→ **Exercise prompt**: Identify every line in the records below that contains the word "Immediately", and reproduce each one.

Saved data entries

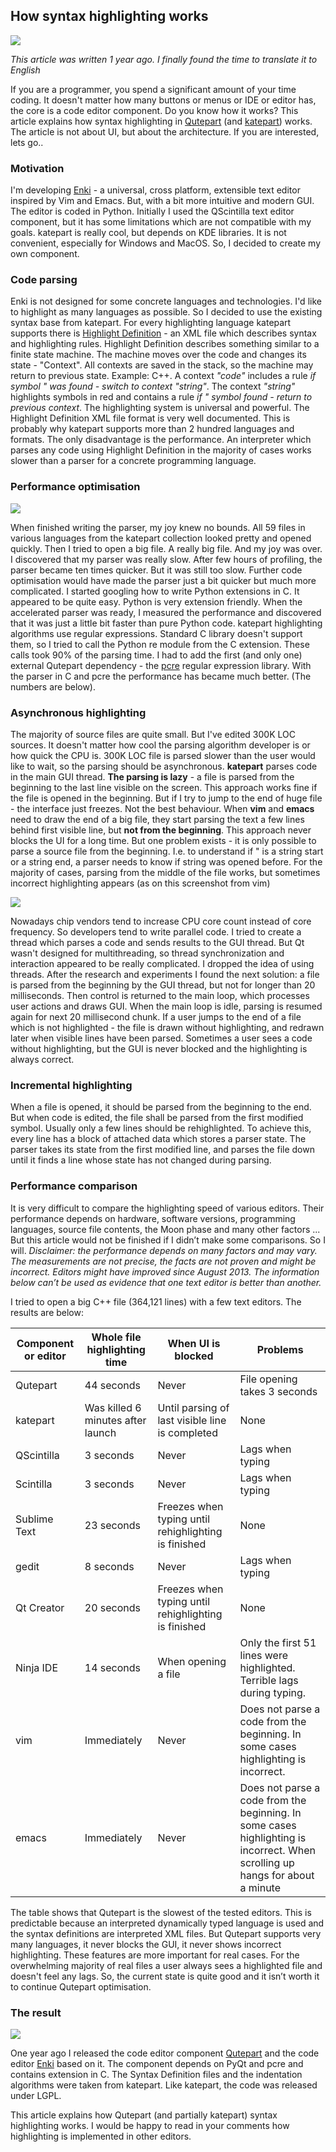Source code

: ## How syntax highlighting works
<img src="http://habrastorage.org/storage2/6bb/381/e8c/6bb381e8c73e13c35a2a536affdb8206.png"/>

*This article was written 1 year ago. I finally found the time to translate it to English*

If you are a programmer, you spend a significant amount of your time coding. It doesn't matter how many buttons or menus or IDE or editor has, the core is a code editor component. Do you know how it works?
This article explains how syntax highlighting in [Qutepart](https://github.com/hlamer/qutepart) (and [katepart](http://kate-editor.org/about-katepart/)) works. The article is not about UI, but about the architecture. If you are interested, lets go..

### Motivation
I'm developing [Enki](http://enki-editor.org) - a universal, cross platform, extensible text editor inspired by Vim and Emacs. But, with a bit more intuitive and modern GUI. The editor is coded in Python. Initially I used the QScintilla text editor component, but it has some limitations which are not compatible with my goals.
katepart is really cool, but depends on KDE libraries. It is not convenient, especially for Windows and MacOS.
So, I decided to create my own component.

### Code parsing
Enki is not designed for some concrete languages and technologies. I'd like to highlight as many languages as possible. So I decided to use the existing syntax base from katepart.
For every highlighting language katepart supports there is [Highlight Definition](http://kate-editor.org/2005/03/24/writing-a-syntax-highlighting-file/) - an XML file which describes syntax and highlighting rules.
Highlight Definition describes something similar to a finite state machine. The machine moves over the code and changes its state - "Context". All contexts are saved in the stack, so the machine may return to previous state.
Example: C++. A context *"code"* includes a rule *if symbol " was found - switch to context "string"*. The context *"string"* highlights symbols in red and contains a rule *if " symbol found - return to previous context*.
The highlighting system is universal and powerful. The Highlight Definition XML file format is very well documented. This is probably why katepart supports more than 2 hundred languages and formats. The only disadvantage is the performance. An interpreter which parses any code using Highlight Definition in the majority of cases works slower than a parser for a concrete programming language.

### Performance optimisation

<img src="http://habrastorage.org/storage2/df8/65f/0cd/df865f0cd239e5ff19036f148f50abe7.png"/>

When finished writing the parser, my joy knew no bounds. All 59 files in various languages from the katepart collection looked pretty and opened quickly.
Then I tried to open a big file. A really big file. And my joy was over. I discovered that my parser was really slow.
After few hours of profiling, the parser became ten times quicker. But it was still too slow. Further code optimisation would have made the parser just a bit quicker but much more complicated.
I started googling how to write Python extensions in C. It appeared to be quite easy. Python is very extension friendly.
When the accelerated parser was ready, I measured the performance and discovered that it was just a little bit faster than pure Python code. katepart highlighting algorithms use regular expressions. Standard C library doesn't support them, so I tried to call the Python re module from the C extension. These calls took 90% of the parsing time.
I had to add the first (and only one) external Qutepart dependency - the [pcre](http://pcre.org/) regular expression library.
With the parser in C and pcre the performance has became much better. (The numbers are below).

### Asynchronous highlighting

The majority of source files are quite small. But I've edited 300K LOC sources. It doesn't matter how cool the parsing algorithm developer is or how quick the CPU is. 300K LOC file is parsed slower than the user would like to wait, so the parsing should be asynchronous.
**katepart** parses code in the main GUI thread. **The parsing is lazy** - a file is parsed from the beginning to the last line visible on the screen. This approach works fine if the file is opened in the beginning. But if I try to jump to the end of huge file - the interface just freezes. Not the best behaviour.
When **vim** and **emacs** need to draw the end of a big file, they start parsing the text a few lines behind first visible line, but **not from the beginning**. This approach never blocks the UI for a long time.
But one problem exists - it is only possible to parse a source file from the beginning. I.e. to understand if " is a string start or a string end, a parser needs to know if string was opened before.
For the majority of cases, parsing from the middle of the file works, but sometimes incorrect highlighting appears (as on this screenshot from vim)

<img src="http://habrastorage.org/storage2/6d1/fc0/af3/6d1fc0af37cd85eea7b28c7f8f044ff8.png"/>

Nowadays chip vendors tend to increase CPU core count instead of core frequency. So developers tend to write parallel code.
I tried to create a thread which parses a code and sends results to the GUI thread. But Qt wasn't designed for multithreading, so thread synchronization and interaction appeared to be really complicated. I dropped the idea of using threads.
After the research and experiments I found the next solution: a file is parsed from the beginning by the GUI thread, but not for longer than 20 milliseconds. Then control is returned to the main loop, which processes user actions and draws GUI. When the main loop is idle, parsing is resumed again for next 20 millisecond chunk.
If a user jumps to the end of a file which is not highlighted - the file is drawn without highlighting, and redrawn later when visible lines have been parsed.
Sometimes a user sees a code without highlighting, but the GUI is never blocked and the highlighting is always correct.

### Incremental highlighting

When a file is opened, it should be parsed from the beginning to the end. But when code is edited, the file shall be parsed from the first modified symbol. Usually only a few lines should be rehighlighted.
To achieve this, every line has a block of attached data which stores a parser state.
The parser takes its state from the first modified line, and parses the file down until it finds a line whose state has not changed during parsing.

### Performance comparison

It is very difficult to compare the highlighting  speed of various editors. Their performance depends on hardware, software versions, programming languages, source file contents, the Moon phase and many other factors ...
But this article would not be finished if I didn’t make some comparisons. So I will.
*Disclaimer: the performance depends on many factors and may vary. The measurements are not precise, the facts are not proven and might be incorrect. Editors might have improved since August 2013.
The information below can’t be used as evidence that one text editor is better than another.*

I tried to open a big C++ file (364,121 lines) with a few text editors. The results are below:

| Component or editor    | Whole file highlighting time      | When UI is blocked                                   | Problems                      |
| ---------------------- | --------------------------------- | ---------------------------------------------------- | ----------------------------- |
| Qutepart               | 44 seconds                        | Never                                                | File opening takes 3 seconds  |
| katepart               | Was killed 6 minutes after launch | Until parsing of last visible line is completed      | None                          |
| QScintilla             | 3 seconds                         | Never                                                | Lags when typing              |
| Scintilla              | 3 seconds                         | Never                                                | Lags when typing              |
| Sublime Text           | 23 seconds                        | Freezes when typing until rehighlighting is finished | None                          |
| gedit                  | 8 seconds                         | Never                                                | Lags when typing              |
| Qt Creator             | 20 seconds                        | Freezes when typing until rehighlighting is finished | None                          |
| Ninja IDE              | 14 seconds                        | When opening a file                                  | Only the first 51 lines were highlighted. Terrible lags during typing. |
| vim                    | Immediately                       | Never                                                | Does not parse a code  from the beginning. In some cases highlighting is incorrect. |
| emacs                  | Immediately                       | Never                                                | Does not parse a code  from the beginning. In some cases highlighting is incorrect. When scrolling up hangs for about a minute |

The table shows that Qutepart is the slowest of the tested editors. This is predictable because an interpreted dynamically typed language is used and the syntax definitions are interpreted XML files. But Qutepart supports very many languages, it never blocks the GUI, it never shows incorrect highlighting. These features are more important for real cases.
For the overwhelming majority of real files a user always sees a highlighted file and doesn't feel any lags. So, the current state is quite good and it isn’t worth it to continue Qutepart optimisation.

### The result
<img src="http://habrastorage.org/storage2/d25/87a/120/d2587a1206357246e4172df4fb99121a.png"/>

One year ago I released the code editor component [Qutepart](https://github.com/hlamer/qutepart) and the code editor [Enki](http://enki-editor.org) based on it.
The component depends on PyQt and pcre and contains extension in C. The Syntax Definition files and the indentation algorithms were taken from katepart. Like katepart, the code was released under LGPL.

This article explains how Qutepart (and partially katepart) syntax highlighting works. I would be happy to read in your comments how highlighting is implemented in other editors.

→ **Written answer**:
| vim                    | Immediately                       | Never                                                | Does not parse a code  from the beginning. In some cases highlighting is incorrect. |
| emacs                  | Immediately                       | Never                                                | Does not parse a code  from the beginning. In some cases highlighting is incorrect. When scrolling up hangs for about a minute |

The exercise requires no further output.